### What the exercise asks
From the records, pick out and copy each line containing "authentication".

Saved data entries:
——————
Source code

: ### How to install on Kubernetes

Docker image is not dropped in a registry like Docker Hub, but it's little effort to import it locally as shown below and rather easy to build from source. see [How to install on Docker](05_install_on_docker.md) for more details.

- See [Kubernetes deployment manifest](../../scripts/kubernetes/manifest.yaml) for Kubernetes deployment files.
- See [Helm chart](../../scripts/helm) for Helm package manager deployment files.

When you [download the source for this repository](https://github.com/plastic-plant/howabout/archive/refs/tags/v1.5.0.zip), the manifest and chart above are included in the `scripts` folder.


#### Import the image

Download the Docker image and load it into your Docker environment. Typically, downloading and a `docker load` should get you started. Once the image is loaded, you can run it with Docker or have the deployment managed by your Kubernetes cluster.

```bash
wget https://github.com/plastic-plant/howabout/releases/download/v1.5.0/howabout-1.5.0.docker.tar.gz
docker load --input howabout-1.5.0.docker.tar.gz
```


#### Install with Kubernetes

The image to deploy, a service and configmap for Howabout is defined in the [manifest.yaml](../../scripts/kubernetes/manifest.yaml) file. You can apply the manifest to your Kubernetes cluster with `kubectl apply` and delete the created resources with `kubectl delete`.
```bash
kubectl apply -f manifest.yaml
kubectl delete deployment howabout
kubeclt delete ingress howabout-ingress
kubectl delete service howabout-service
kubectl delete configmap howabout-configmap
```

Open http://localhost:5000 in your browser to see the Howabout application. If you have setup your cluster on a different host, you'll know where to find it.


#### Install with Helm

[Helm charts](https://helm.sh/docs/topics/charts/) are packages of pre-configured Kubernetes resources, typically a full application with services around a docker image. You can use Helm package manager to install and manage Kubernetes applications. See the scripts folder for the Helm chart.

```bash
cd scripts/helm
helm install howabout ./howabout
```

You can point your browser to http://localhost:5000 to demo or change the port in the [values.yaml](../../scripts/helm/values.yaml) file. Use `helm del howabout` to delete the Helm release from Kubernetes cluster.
——————
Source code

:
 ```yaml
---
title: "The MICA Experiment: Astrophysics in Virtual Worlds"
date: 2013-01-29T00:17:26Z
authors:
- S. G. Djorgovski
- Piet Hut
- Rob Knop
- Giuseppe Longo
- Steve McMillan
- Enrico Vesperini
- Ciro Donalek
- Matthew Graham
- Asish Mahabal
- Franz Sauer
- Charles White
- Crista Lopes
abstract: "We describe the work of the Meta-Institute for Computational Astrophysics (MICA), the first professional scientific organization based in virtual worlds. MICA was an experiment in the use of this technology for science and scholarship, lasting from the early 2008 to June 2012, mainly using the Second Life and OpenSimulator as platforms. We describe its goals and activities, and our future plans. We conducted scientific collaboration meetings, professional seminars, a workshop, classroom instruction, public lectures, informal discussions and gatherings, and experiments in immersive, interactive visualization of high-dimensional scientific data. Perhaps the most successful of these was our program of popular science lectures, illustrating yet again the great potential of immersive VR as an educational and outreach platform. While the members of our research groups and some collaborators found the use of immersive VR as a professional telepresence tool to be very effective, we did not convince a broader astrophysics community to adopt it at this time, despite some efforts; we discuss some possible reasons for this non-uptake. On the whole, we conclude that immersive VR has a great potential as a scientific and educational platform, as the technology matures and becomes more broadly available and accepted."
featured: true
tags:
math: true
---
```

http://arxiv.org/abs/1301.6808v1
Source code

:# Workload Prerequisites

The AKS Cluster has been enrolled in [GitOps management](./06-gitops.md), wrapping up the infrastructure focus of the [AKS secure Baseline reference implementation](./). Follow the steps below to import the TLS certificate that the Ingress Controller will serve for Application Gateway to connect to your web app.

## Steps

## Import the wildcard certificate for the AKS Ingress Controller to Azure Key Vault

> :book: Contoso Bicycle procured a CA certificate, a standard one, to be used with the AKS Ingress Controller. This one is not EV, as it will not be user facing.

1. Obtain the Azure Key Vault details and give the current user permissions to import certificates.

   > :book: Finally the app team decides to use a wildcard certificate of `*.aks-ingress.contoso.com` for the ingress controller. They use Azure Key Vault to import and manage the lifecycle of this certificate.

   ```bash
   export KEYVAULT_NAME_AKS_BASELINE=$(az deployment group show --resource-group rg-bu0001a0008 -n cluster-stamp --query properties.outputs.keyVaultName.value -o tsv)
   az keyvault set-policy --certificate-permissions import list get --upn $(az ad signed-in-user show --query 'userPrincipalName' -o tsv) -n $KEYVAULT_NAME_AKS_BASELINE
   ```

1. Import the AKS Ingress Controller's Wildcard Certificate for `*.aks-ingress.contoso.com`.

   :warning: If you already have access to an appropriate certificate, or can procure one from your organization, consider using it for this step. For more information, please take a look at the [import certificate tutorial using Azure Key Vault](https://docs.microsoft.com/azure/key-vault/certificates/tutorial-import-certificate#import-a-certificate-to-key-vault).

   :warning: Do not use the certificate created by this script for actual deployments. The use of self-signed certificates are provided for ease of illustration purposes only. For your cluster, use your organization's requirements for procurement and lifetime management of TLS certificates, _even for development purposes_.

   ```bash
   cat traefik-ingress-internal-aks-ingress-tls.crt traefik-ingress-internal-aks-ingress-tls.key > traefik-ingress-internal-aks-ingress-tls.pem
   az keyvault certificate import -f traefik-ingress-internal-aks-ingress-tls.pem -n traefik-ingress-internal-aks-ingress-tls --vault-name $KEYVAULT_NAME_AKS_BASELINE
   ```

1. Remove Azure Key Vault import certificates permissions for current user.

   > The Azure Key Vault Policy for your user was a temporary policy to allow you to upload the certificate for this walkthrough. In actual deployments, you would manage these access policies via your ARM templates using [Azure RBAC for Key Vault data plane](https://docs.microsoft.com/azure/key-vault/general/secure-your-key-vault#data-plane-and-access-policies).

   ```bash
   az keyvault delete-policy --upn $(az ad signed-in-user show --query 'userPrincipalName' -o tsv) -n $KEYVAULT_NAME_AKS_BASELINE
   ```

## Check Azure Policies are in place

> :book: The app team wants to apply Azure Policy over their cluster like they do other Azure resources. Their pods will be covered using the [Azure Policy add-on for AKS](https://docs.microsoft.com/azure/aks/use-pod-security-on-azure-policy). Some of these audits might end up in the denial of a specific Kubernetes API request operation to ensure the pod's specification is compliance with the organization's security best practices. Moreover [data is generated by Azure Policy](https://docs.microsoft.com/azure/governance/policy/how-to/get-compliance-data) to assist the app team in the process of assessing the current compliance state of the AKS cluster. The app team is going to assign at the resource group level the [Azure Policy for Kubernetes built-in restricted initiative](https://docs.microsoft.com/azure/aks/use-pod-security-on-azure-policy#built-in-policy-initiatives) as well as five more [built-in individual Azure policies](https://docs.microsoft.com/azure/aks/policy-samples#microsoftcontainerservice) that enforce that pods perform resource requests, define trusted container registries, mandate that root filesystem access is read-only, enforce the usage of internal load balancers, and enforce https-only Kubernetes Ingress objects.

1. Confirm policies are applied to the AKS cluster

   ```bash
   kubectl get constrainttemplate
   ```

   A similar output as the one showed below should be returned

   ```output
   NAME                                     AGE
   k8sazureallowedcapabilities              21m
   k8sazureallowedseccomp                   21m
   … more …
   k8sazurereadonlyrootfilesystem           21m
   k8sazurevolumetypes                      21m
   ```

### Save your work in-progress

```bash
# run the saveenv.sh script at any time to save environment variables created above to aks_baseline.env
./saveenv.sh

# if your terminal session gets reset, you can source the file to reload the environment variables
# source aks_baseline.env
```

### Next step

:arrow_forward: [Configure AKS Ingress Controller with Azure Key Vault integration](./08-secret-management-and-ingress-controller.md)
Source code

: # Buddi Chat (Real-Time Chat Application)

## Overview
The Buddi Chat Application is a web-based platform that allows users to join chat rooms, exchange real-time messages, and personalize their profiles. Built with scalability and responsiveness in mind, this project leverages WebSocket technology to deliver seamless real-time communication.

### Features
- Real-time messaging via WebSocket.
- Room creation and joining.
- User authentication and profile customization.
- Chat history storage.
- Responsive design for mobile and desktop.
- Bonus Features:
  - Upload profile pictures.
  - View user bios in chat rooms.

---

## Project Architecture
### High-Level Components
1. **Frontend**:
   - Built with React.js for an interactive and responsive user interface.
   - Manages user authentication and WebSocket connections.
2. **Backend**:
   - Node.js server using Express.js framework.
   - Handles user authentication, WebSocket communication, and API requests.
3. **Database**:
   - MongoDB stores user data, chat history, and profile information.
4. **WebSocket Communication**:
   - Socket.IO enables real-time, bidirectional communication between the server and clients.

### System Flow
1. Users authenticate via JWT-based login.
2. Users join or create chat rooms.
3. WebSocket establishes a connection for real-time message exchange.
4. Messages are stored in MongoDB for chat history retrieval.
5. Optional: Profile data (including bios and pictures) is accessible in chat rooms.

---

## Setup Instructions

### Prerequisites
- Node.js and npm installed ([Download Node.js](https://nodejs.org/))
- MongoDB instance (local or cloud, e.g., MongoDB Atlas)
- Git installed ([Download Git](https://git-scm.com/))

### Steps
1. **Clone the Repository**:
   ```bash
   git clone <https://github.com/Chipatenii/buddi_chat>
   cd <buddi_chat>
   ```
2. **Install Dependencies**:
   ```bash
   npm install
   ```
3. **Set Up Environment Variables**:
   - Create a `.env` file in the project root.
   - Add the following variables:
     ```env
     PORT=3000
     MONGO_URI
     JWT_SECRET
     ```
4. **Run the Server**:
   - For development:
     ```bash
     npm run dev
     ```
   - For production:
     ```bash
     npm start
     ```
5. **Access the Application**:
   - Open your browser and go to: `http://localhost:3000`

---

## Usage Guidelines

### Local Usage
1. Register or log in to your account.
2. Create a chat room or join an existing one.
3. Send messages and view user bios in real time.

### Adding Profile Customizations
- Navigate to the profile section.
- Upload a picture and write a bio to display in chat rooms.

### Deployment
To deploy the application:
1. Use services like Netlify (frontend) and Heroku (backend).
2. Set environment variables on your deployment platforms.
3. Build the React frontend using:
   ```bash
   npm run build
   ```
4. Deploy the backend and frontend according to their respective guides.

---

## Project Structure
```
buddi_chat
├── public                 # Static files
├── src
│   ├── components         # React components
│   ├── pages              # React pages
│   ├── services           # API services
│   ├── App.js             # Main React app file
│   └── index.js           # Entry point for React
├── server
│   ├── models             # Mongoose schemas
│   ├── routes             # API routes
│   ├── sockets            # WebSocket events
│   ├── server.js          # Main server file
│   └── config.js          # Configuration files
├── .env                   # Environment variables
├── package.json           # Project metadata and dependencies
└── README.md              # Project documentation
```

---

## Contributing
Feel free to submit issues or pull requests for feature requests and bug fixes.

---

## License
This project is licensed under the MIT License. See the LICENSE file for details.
——————
### Result of the task
- User authentication and profile customization.
   - Manages user authentication and WebSocket connections.
   - Handles user authentication, WebSocket communication, and API requests.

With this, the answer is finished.